- DIRECTIONS FOR THIS TASK
Pull out every line below that contains the word "minimum".
►
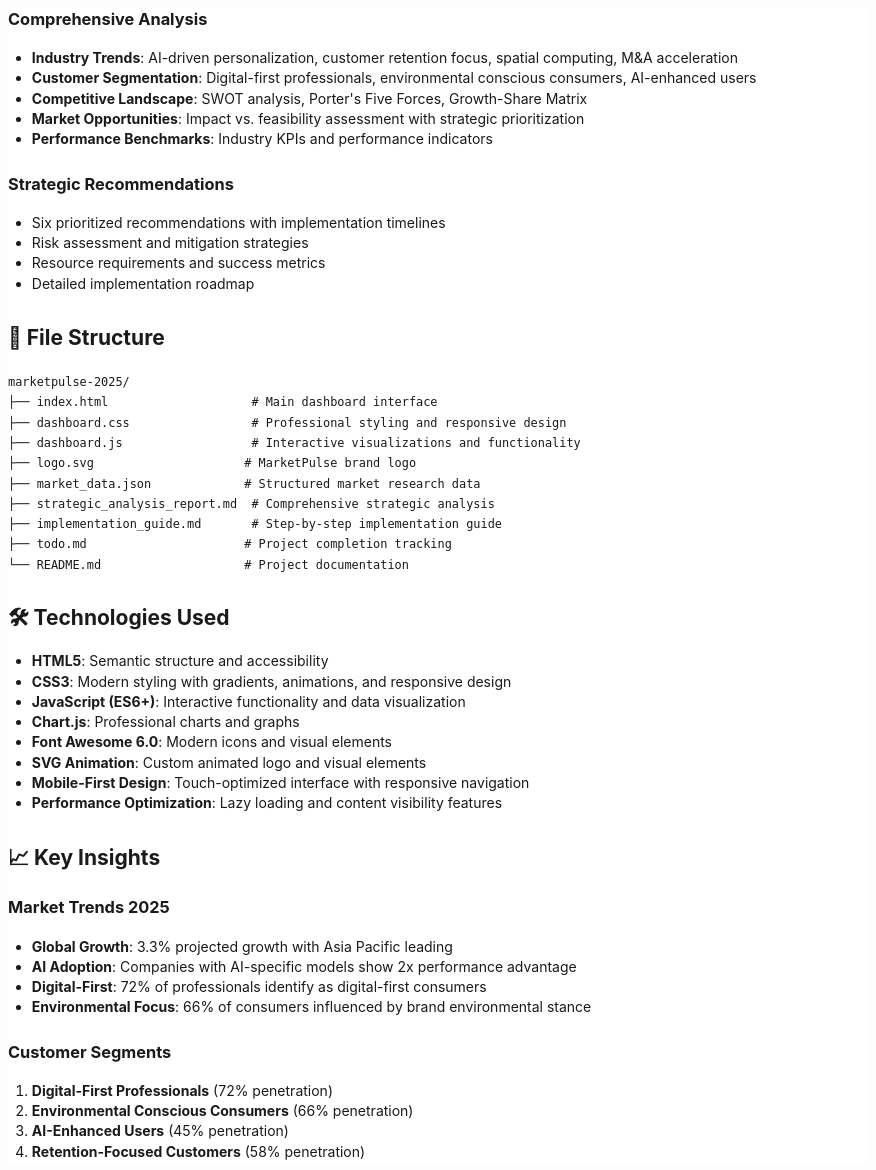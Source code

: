 ### Comprehensive Analysis
- **Industry Trends**: AI-driven personalization, customer retention focus, spatial computing, M&A acceleration
- **Customer Segmentation**: Digital-first professionals, environmental conscious consumers, AI-enhanced users
- **Competitive Landscape**: SWOT analysis, Porter's Five Forces, Growth-Share Matrix
- **Market Opportunities**: Impact vs. feasibility assessment with strategic prioritization
- **Performance Benchmarks**: Industry KPIs and performance indicators

### Strategic Recommendations
- Six prioritized recommendations with implementation timelines
- Risk assessment and mitigation strategies
- Resource requirements and success metrics
- Detailed implementation roadmap

## 📁 File Structure

```
marketpulse-2025/
├── index.html                    # Main dashboard interface
├── dashboard.css                 # Professional styling and responsive design
├── dashboard.js                  # Interactive visualizations and functionality
├── logo.svg                     # MarketPulse brand logo
├── market_data.json             # Structured market research data
├── strategic_analysis_report.md  # Comprehensive strategic analysis
├── implementation_guide.md       # Step-by-step implementation guide
├── todo.md                      # Project completion tracking
└── README.md                    # Project documentation
```

## 🛠️ Technologies Used

- **HTML5**: Semantic structure and accessibility
- **CSS3**: Modern styling with gradients, animations, and responsive design
- **JavaScript (ES6+)**: Interactive functionality and data visualization
- **Chart.js**: Professional charts and graphs
- **Font Awesome 6.0**: Modern icons and visual elements
- **SVG Animation**: Custom animated logo and visual elements
- **Mobile-First Design**: Touch-optimized interface with responsive navigation
- **Performance Optimization**: Lazy loading and content visibility features

## 📈 Key Insights

### Market Trends 2025
- **Global Growth**: 3.3% projected growth with Asia Pacific leading
- **AI Adoption**: Companies with AI-specific models show 2x performance advantage
- **Digital-First**: 72% of professionals identify as digital-first consumers
- **Environmental Focus**: 66% of consumers influenced by brand environmental stance

### Customer Segments
1. **Digital-First Professionals** (72% penetration)
2. **Environmental Conscious Consumers** (66% penetration)
3. **AI-Enhanced Users** (45% penetration)
4. **Retention-Focused Customers** (58% penetration)
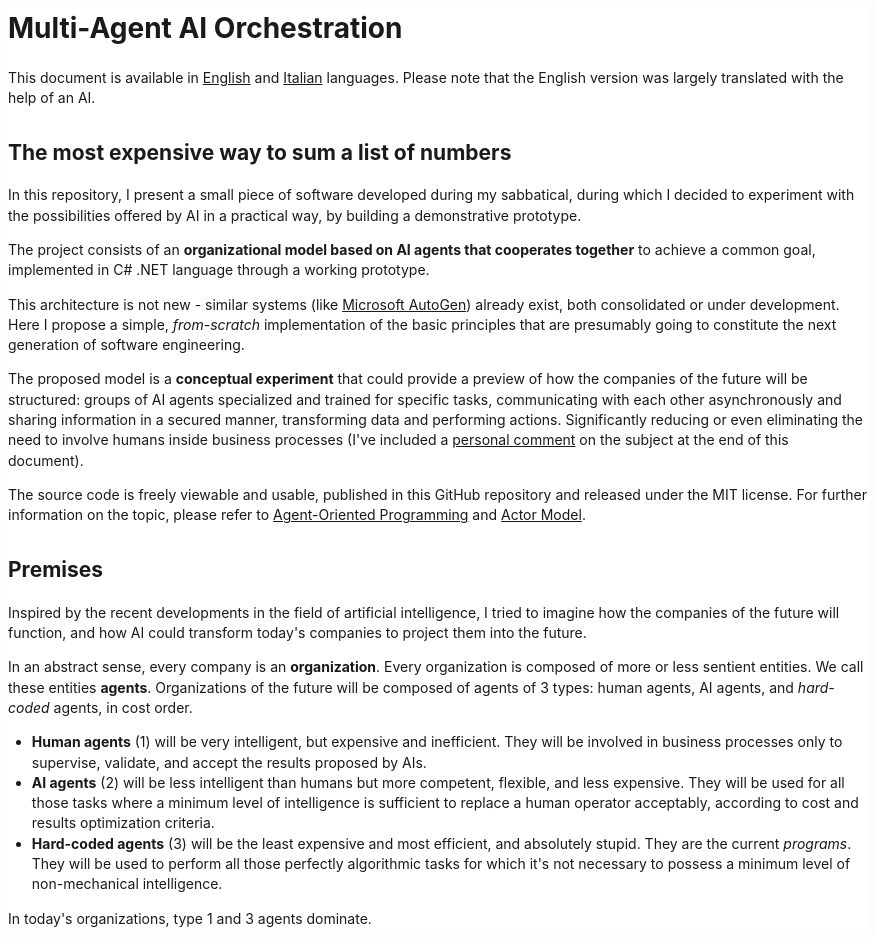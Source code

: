 
# Multi-Agent AI Orchestration

This document is available in [English](readme.en.md) and [Italian](readme.it.md) languages. Please note that the English version was largely translated with the help of an AI.

## The most expensive way to sum a list of numbers

In this repository, I present a small piece of software developed during my sabbatical, during which I decided to experiment with the possibilities offered by AI in a practical way, by building a demonstrative prototype.

The project consists of an **organizational model based on AI agents that cooperates together** to achieve a common goal, implemented in C# .NET language through a working prototype.

This architecture is not new - similar systems (like [Microsoft AutoGen](https://microsoft.github.io/autogen/)) already exist, both consolidated or under development. Here I propose a simple, *from-scratch* implementation of the basic principles that are presumably going to constitute the next generation of software engineering.

The proposed model is a **conceptual experiment** that could provide a preview of how the companies of the future will be structured: groups of AI agents specialized and trained for specific tasks, communicating with each other asynchronously and sharing information in a secured manner, transforming data and performing actions. Significantly reducing or even eliminating the need to involve humans inside business processes (I've included a [personal comment](#comment) on the subject at the end of this document).

The source code is freely viewable and usable, published in this GitHub repository and released under the MIT license. For further information on the topic, please refer to [Agent-Oriented Programming](https://en.wikipedia.org/wiki/Agent-oriented_programming) and [Actor Model](https://en.wikipedia.org/wiki/Actor_model).



## Premises

Inspired by the recent developments in the field of artificial intelligence, I tried to imagine how the companies of the future will function, and how AI could transform today's companies to project them into the future.

In an abstract sense, every company is an **organization**. Every organization is composed of more or less sentient entities. We call these entities **agents**. Organizations of the future will be composed of agents of 3 types: human agents, AI agents, and *hard-coded* agents, in cost order.

- **Human agents** (1) will be very intelligent, but expensive and inefficient. They will be involved in business processes only to supervise, validate, and accept the results proposed by AIs.
- **AI agents** (2) will be less intelligent than humans but more competent, flexible, and less expensive. They will be used for all those tasks where a minimum level of intelligence is sufficient to replace a human operator acceptably, according to cost and results optimization criteria.
- **Hard-coded agents** (3) will be the least expensive and most efficient, and absolutely stupid. They are the current *programs*. They will be used to perform all those perfectly algorithmic tasks for which it's not necessary to possess a minimum level of non-mechanical intelligence.

In today's organizations, type 1 and 3 agents dominate.
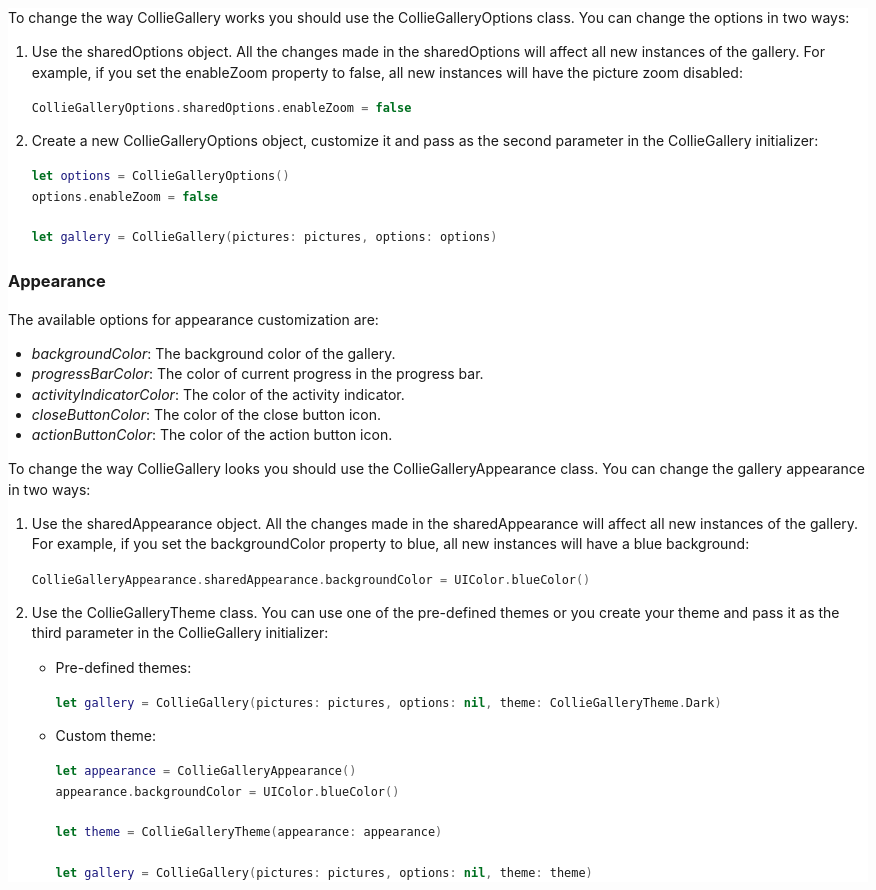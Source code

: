 
To change the way CollieGallery works you should use the CollieGalleryOptions class. You can change the options in two ways:

1. Use the sharedOptions object. All the changes made in the sharedOptions will affect all new instances of the gallery. For example, if you set the enableZoom property to false, all new instances will have the picture zoom disabled:

	```swift
	CollieGalleryOptions.sharedOptions.enableZoom = false
	```
2. Create a new CollieGalleryOptions object, customize it and pass as the second parameter in the CollieGallery initializer:

	```swift
	let options = CollieGalleryOptions()
	options.enableZoom = false
	
	let gallery = CollieGallery(pictures: pictures, options: options)
	```

### Appearance

The available options for appearance customization are:

* *backgroundColor*: The background color of the gallery.
* *progressBarColor*: The color of current progress in the progress bar.
* *activityIndicatorColor*: The color of the activity indicator.
* *closeButtonColor*: The color of the close button icon.
* *actionButtonColor*: The color of the action button icon.

To change the way CollieGallery looks you should use the CollieGalleryAppearance class. You can change the gallery appearance in two ways:

1. Use the sharedAppearance object. All the changes made in the sharedAppearance will affect all new instances of the gallery. For example, if you set the backgroundColor property to blue, all new instances will have a blue background:

	```swift
	CollieGalleryAppearance.sharedAppearance.backgroundColor = UIColor.blueColor()
	```
2. Use the CollieGalleryTheme class. You can use one of the pre-defined themes or you create your theme and pass it as the third parameter in the CollieGallery initializer:

	* Pre-defined themes:

		```swift
		let gallery = CollieGallery(pictures: pictures, options: nil, theme: CollieGalleryTheme.Dark)
		```
	* Custom theme:
	
		```swift
		let appearance = CollieGalleryAppearance()
		appearance.backgroundColor = UIColor.blueColor()
		
		let theme = CollieGalleryTheme(appearance: appearance)
		
		let gallery = CollieGallery(pictures: pictures, options: nil, theme: theme)
		```
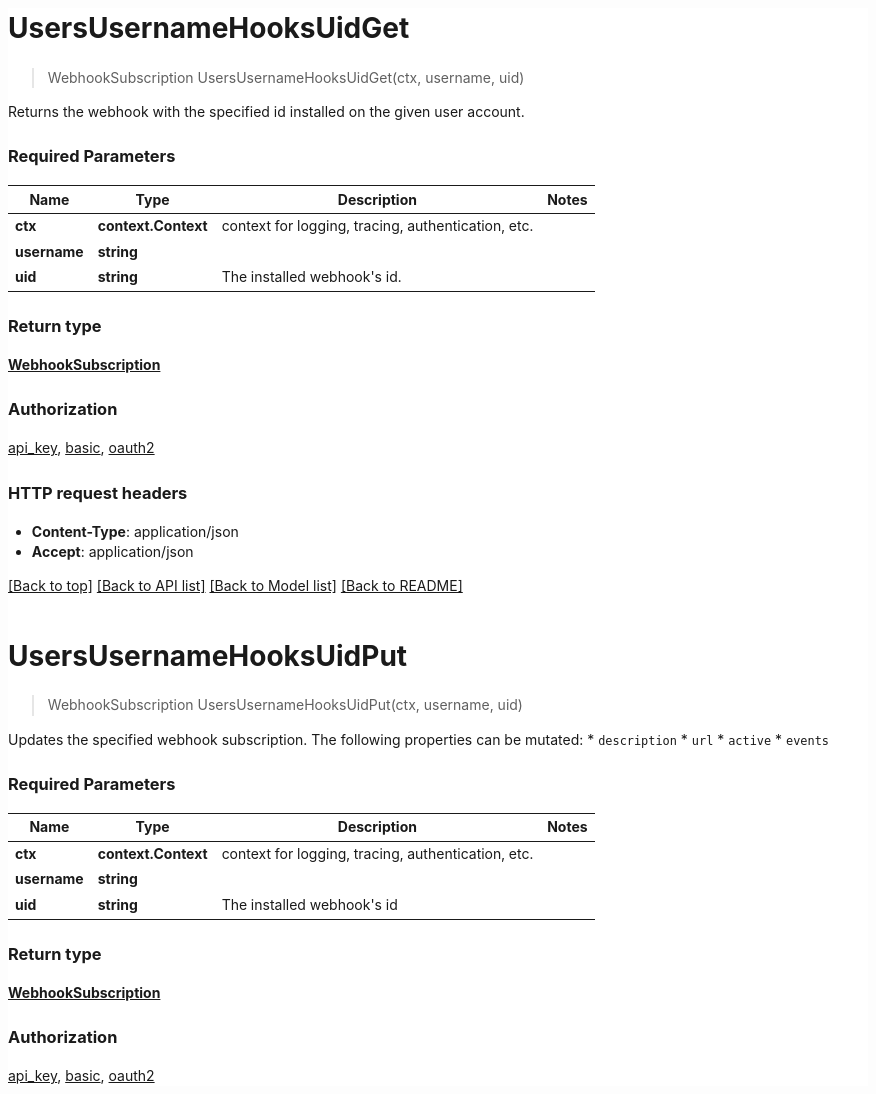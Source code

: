 # **UsersUsernameHooksUidGet**
> WebhookSubscription UsersUsernameHooksUidGet(ctx, username, uid)


Returns the webhook with the specified id installed on the given user account.

### Required Parameters

Name | Type | Description  | Notes
------------- | ------------- | ------------- | -------------
 **ctx** | **context.Context** | context for logging, tracing, authentication, etc.
  **username** | **string**|  | 
  **uid** | **string**| The installed webhook&#39;s id. | 

### Return type

[**WebhookSubscription**](webhook_subscription.md)

### Authorization

[api_key](../README.md#api_key), [basic](../README.md#basic), [oauth2](../README.md#oauth2)

### HTTP request headers

 - **Content-Type**: application/json
 - **Accept**: application/json

[[Back to top]](#) [[Back to API list]](../README.md#documentation-for-api-endpoints) [[Back to Model list]](../README.md#documentation-for-models) [[Back to README]](../README.md)

# **UsersUsernameHooksUidPut**
> WebhookSubscription UsersUsernameHooksUidPut(ctx, username, uid)


Updates the specified webhook subscription.  The following properties can be mutated:  * `description` * `url` * `active` * `events`

### Required Parameters

Name | Type | Description  | Notes
------------- | ------------- | ------------- | -------------
 **ctx** | **context.Context** | context for logging, tracing, authentication, etc.
  **username** | **string**|  | 
  **uid** | **string**| The installed webhook&#39;s id | 

### Return type

[**WebhookSubscription**](webhook_subscription.md)

### Authorization

[api_key](../README.md#api_key), [basic](../README.md#basic), [oauth2](../README.md#oauth2)
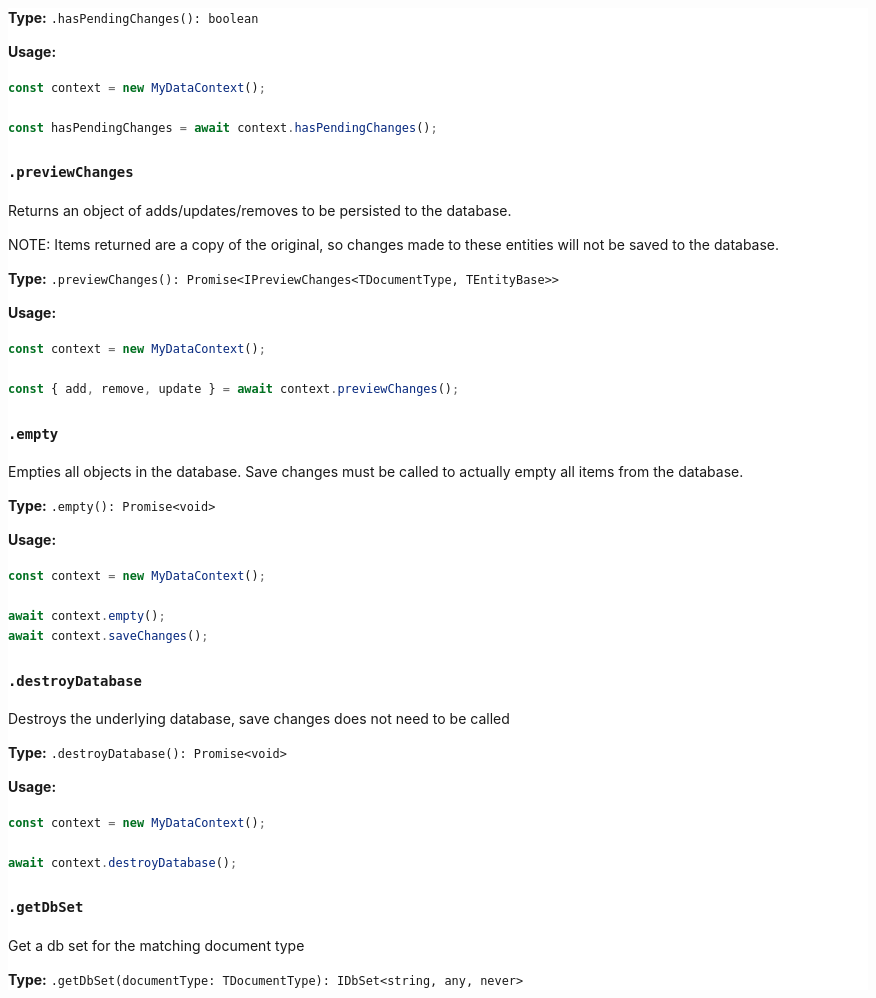 **Type:** `.hasPendingChanges(): boolean`

**Usage:**
```typescript
const context = new MyDataContext();

const hasPendingChanges = await context.hasPendingChanges();
```

### `.previewChanges` <a name = "data_context_preview_changes"></a>
Returns an object of adds/updates/removes to be persisted to the database.

NOTE: Items returned are a copy of the original, so changes made to these entities will not be saved to the database.

**Type:** `.previewChanges(): Promise<IPreviewChanges<TDocumentType, TEntityBase>>`

**Usage:**
```typescript
const context = new MyDataContext();

const { add, remove, update } = await context.previewChanges();
```

### `.empty` <a name = "data_context_empty"></a>
Empties all objects in the database.  Save changes must be called to actually empty all items from the database.

**Type:** `.empty(): Promise<void>`

**Usage:**
```typescript
const context = new MyDataContext();

await context.empty();
await context.saveChanges();
```

### `.destroyDatabase` <a name = "data_context_destroy_database"></a>
Destroys the underlying database, save changes does not need to be called

**Type:** `.destroyDatabase(): Promise<void>`

**Usage:**
```typescript
const context = new MyDataContext();

await context.destroyDatabase();
```

### `.getDbSet` <a name = "data_context_get_db_set"></a>
Get a db set for the matching document type

**Type:** `.getDbSet(documentType: TDocumentType): IDbSet<string, any, never>`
◄
- EXERCISE RESPONSE
- **AI agents** (2) will be less intelligent than humans but more competent, flexible, and less expensive. They will be used for all those tasks where a minimum level of intelligence is sufficient to replace a human operator acceptably, according to cost and results optimization criteria.
- **Hard-coded agents** (3) will be the least expensive and most efficient, and absolutely stupid. They are the current *programs*. They will be used to perform all those perfectly algorithmic tasks for which it's not necessary to possess a minimum level of non-mechanical intelligence.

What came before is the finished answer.